L’hiver dernier, à Saint-Yvon, en Gaspésie, Jean-Baptiste Caron et Gaston Poirier ont bâti un « flat » de 18 pieds destiné à la pêche côtière : une pratique sapée par les politiques nationales telles que celles dont le Bureau d’aménagement de l’Est du Québec (BAEQ) a été le relais dans les années 1960 et 1970. Les personnes curieuses appréciant l’approche critique documentaire aimeront le film Une installation à disposer… Saint-Yvon de François Brault (1983), narré par la voix chaude de Michel Garneau. Le cinéaste y pose un regard critique sur les processus de mécanisation, de délocalisation et d’urbanisation qui ont contribué à rayer de la carte la pêche artisanale.

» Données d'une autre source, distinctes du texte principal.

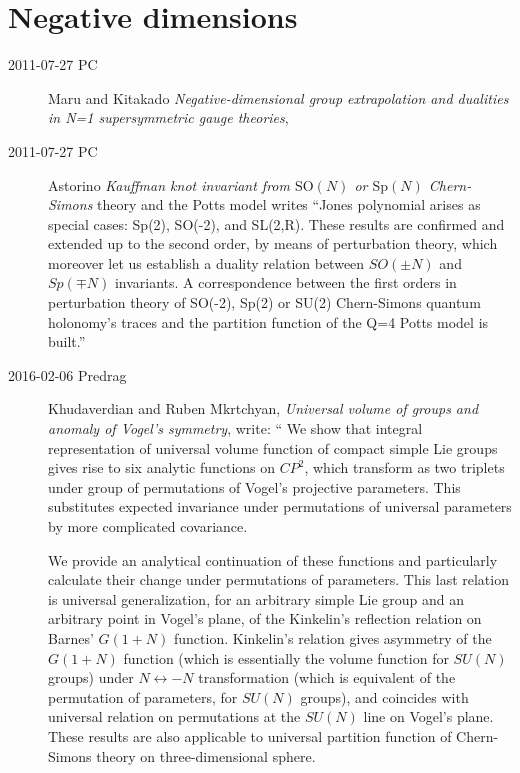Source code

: 

\chapter{Negative dimensions}
\label{c-negative}

\begin{description}

\item[2011-07-27 PC]
Maru and Kitakado {\em Negative-dimensional group
extrapolation and dualities in {N=1} supersymmetric gauge theories},

\item[2011-07-27 PC]
Astorino {\em Kauffman knot invariant from $\mathrm{SO}(N)$
or $\mathrm{Sp}(N)$ Chern-Simons} theory and the {Potts} model writes
``Jones polynomial arises as special cases: Sp(2), SO(-2), and SL(2,R).
These results are confirmed and extended up to the second order, by means
of perturbation theory, which moreover let us establish a duality
relation between $SO(\pm N)$ and $Sp(\mp N)$ invariants. A correspondence
between the first orders in perturbation theory of SO(-2), Sp(2) or SU(2)
Chern-Simons quantum holonomy's traces and the partition function of the
Q=4 Potts model is built.''

\item[2016-02-06  Predrag] Khudaverdian and Ruben Mkrtchyan,
{\em Universal volume of groups and anomaly of {Vogel}'s symmetry},
write: ``
We show that integral representation of universal
volume function of compact simple Lie groups gives rise to six analytic
functions on $CP^2$, which transform as two triplets under group of
permutations of Vogel's projective parameters.  This substitutes
expected invariance under permutations of universal parameters by more
complicated covariance.

 We provide an analytical continuation of these functions and particularly
calculate their change  under  permutations of parameters.  This last
relation is universal generalization, for an arbitrary simple Lie group
and an arbitrary point in Vogel's plane, of the Kinkelin's reflection
relation on Barnes' $G(1+N)$ function. Kinkelin's relation gives asymmetry
of the $G(1+N)$ function (which is essentially the volume function for $SU(N)$
groups)  under $N\leftrightarrow -N$ transformation (which is  equivalent
of the permutation of parameters, for $SU(N)$ groups), and coincides with
universal relation on permutations at the $SU(N)$ line on Vogel's plane.
These results are also applicable to universal partition function of
Chern-Simons theory on three-dimensional sphere.


\end{description}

Ces processus ont été conduits unilatéralement par les gouvernements, sans considération pour les rationalités, les natures et les potentiels propres aux pratiques artisanales.

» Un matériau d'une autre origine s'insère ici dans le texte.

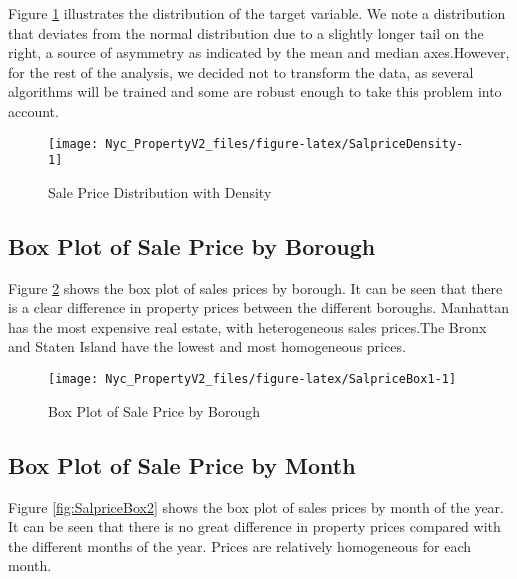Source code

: \documentclass[
]{article}
\begin{document}
Figure \ref{fig:SalpriceDensity} illustrates the distribution of the target variable. We note a distribution that deviates from the normal distribution due to a slightly longer tail on the right, a source of asymmetry as indicated by the mean and median axes.However, for the rest of the analysis, we decided not to transform the data, as several algorithms will be trained and some are robust enough to take this problem into account.

\begin{figure}[H]

{\centering \texttt{[image: Nyc\_PropertyV2\_files/figure-latex/SalpriceDensity-1]} 

}

\caption{Sale Price Distribution with Density}\label{fig:SalpriceDensity}
\end{figure}

\subsection{Box Plot of Sale Price by Borough}\label{box-plot-of-sale-price-by-borough}

Figure \ref{fig:SalpriceBox1} shows the box plot of sales prices by borough. It can be seen that there is a clear difference in property prices between the different boroughs. Manhattan has the most expensive real estate, with heterogeneous sales prices.The Bronx and Staten Island have the lowest and most homogeneous prices.

\begin{figure}[H]

{\centering \texttt{[image: Nyc\_PropertyV2\_files/figure-latex/SalpriceBox1-1]} 

}

\caption{Box Plot of Sale Price by Borough}\label{fig:SalpriceBox1}
\end{figure}

\subsection{Box Plot of Sale Price by Month}\label{box-plot-of-sale-price-by-month}

Figure \ref{fig:SalpriceBox2} shows the box plot of sales prices by month of the year. It can be seen that there is no great difference in property prices compared with the different months of the year. Prices are relatively homogeneous for each month.
\end{document}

Quant à eux, Jean-Baptiste et Gaston jonglent toujours avec des savoir-faire d’une tradition ancestrale. Ils fréquentent encore l’habitat de quelques oiseaux, mammifères et poissons aimant eux aussi les côtes et le large du golfe qu’ils voisinent. Pour leur plus récent chantier, tout le bois a été choisi dans les forêts des environs du village : du cèdre et du bouleau, quelques courbes. Les pièces ont été sciées, taillées, ajustées et agencées tout près ou sur place dans un modeste atelier. Un travail sensible et de précision, entièrement manuel, à travers lequel on perçoit les rapports intimes qu’ils entretiennent avec les lieux de la mer et les territoires de la terre environnante.

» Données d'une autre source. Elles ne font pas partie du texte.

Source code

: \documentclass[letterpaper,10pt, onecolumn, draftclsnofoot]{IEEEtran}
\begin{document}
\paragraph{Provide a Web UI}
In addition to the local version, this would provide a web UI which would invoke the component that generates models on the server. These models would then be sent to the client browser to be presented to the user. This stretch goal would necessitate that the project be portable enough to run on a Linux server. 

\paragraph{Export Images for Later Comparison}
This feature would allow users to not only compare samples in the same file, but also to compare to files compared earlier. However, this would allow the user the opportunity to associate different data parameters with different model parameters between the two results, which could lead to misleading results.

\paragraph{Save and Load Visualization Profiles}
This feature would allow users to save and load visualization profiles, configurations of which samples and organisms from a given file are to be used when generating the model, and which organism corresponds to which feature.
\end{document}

Malgré la beauté et les qualités spécifiques des bateaux faits de bois, la demande pour des constructions artisanales et traditionnelles est le fait d’exceptions. Les artisans travaillent donc la plupart du temps à des restaurations ou réparations, dans un esprit d’apprentissage continu : des pratiques souvent ardues, car elles exigent un travail de déconstruction, puis de reconstruction impliquant la conservation de pièces et composantes de structures anciennes. Une excellente mais périlleuse façon d’apprendre dans un monde riche en innovations et variétés. Il y aurait, selon la plupart des artisans, un modèle de bateau pour chaque personne, usage et mer !
Pour les personnes motivées, quelques noms d’artisans, professionnels ou amateurs, actifs dans le Bas-du-Fleuve et dans les environs : Alain Drapeau, François Leblanc et Louis Michaud à Rimouski, Daniel Saint-Pierre et Pierre-Luc Morin au Bic, Ghislain Pouliot à Saint-Vallier-de-Bellechasse, Louis Boucher à Saint-Joseph-de-Lepage, Paul Lévesque à Trois-Pistoles, Jean-Baptiste Caron à Saint-Yvon. Artisans, réparateurs et constructeurs, souvent aussi charpentiers, menuisiers ou ébénistes, ils sont des trésors vivants. Fabricants de pièces uniques, vous devinez qu’ils peuvent être de bons conseils si vous avez un projet. Certains offrent des mentorats et donnent des ateliers.
Dans le contexte écologico-politique actuel, on peut espérer aux horizons et au large du Québec maritime un retour « à l’abordage » des traditions et pratiques artisanales qui soit le siège d’alliances singulières entre le marin et le monde. On compte actuellement sur la bonne volonté de ceux-là dont les pratiques résistent, actualisant un monde en marge, voire marginalisé ou tout simplement oublié, pour que celles-ci aient un futur. Aucune politique publique au Québec n’est garante de la mise en œuvre et de la transmission des savoir-faire ancestraux et de l’histoire vivante des mondes associés à ces patrimoines culturels locaux, nationaux et mondiaux. La nouvelle loi québécoise sur le patrimoine culturel n’est toujours qu’un bateau de papier.
Louvoyant de bouche à oreille entre les villages, marchant avec les rivages, chez l’habitant et sur les quais, vous aurez peut-être la chance de rencontrer pareils trésors d’expérience et de volonté.